• [Exercise objective]: Only a number is wanted here: the number of lines of the data that include "pixgg".

[[ Supplied material, beginning ]]

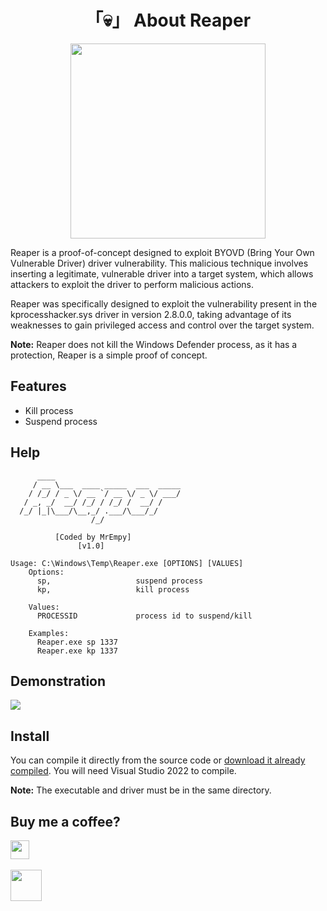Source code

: <h1 align="center">「💀」 About Reaper</h1>

<p align="center"><img src="assets/image.png" leigth="312" width="312"/></p>

Reaper is a proof-of-concept designed to exploit BYOVD (Bring Your Own Vulnerable Driver) driver vulnerability. This malicious technique involves inserting a legitimate, vulnerable driver into a target system, which allows attackers to exploit the driver to perform malicious actions.

Reaper was specifically designed to exploit the vulnerability present in the kprocesshacker.sys driver in version 2.8.0.0, taking advantage of its weaknesses to gain privileged access and control over the target system.

**Note:** Reaper does not kill the Windows Defender process, as it has a protection, Reaper is a simple proof of concept.

## Features

* Kill process
* Suspend process

## Help

```
      ____
     / __ \___  ____ _____  ___  _____
    / /_/ / _ \/ __ `/ __ \/ _ \/ ___/
   / _, _/  __/ /_/ / /_/ /  __/ /
  /_/ |_|\___/\__,_/ .___/\___/_/
                  /_/

          [Coded by MrEmpy]
               [v1.0]

Usage: C:\Windows\Temp\Reaper.exe [OPTIONS] [VALUES]
    Options:
      sp,                   suspend process
      kp,                   kill process

    Values:
      PROCESSID             process id to suspend/kill

    Examples:
      Reaper.exe sp 1337
      Reaper.exe kp 1337
```

## Demonstration

![](assets/poc.png)

## Install

You can compile it directly from the source code or [download it already compiled](https://github.com/MrEmpy/Reaper/releases/). You will need Visual Studio 2022 to compile.

**Note:** The executable and driver must be in the same directory.


## Buy me a coffee?

<a href="https://pixgg.com/MrEmpy" target="_blank">
  <img src="https://pixgg.com/img/logo-darkmode.046d3b61.svg" height="30" widght="30">
</a>
</br>
</br>
<a href="https://www.buymeacoffee.com/mrempy" target="_blank">
  <img src="https://play-lh.googleusercontent.com/aMb_Qiolzkq8OxtQZ3Af2j8Zsp-ZZcNetR9O4xSjxH94gMA5c5gpRVbpg-3f_0L7vlo" height="50" widght="50">
</a>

[[ Supplied material, end ]]

• [Your response]: 2